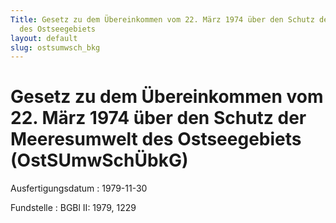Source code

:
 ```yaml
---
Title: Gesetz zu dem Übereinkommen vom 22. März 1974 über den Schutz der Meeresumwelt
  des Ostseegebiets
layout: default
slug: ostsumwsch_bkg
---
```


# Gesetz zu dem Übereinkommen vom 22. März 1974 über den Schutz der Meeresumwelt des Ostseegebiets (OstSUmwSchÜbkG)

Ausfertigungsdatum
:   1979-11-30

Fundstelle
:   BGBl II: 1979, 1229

**ASSIGNMENT**
What the records say must be written out exactly, with none of their pictures.

**SOLUTION TO THIS EXERCISE**
Source code

:
 ```yaml
---
Title: Gesetz zu dem Übereinkommen vom 22. März 1974 über den Schutz der Meeresumwelt
  des Ostseegebiets
layout: default
slug: ostsumwsch_bkg
---
```


# Gesetz zu dem Übereinkommen vom 22. März 1974 über den Schutz der Meeresumwelt des Ostseegebiets (OstSUmwSchÜbkG)

Ausfertigungsdatum
:   1979-11-30

Fundstelle
:   BGBl II: 1979, 1229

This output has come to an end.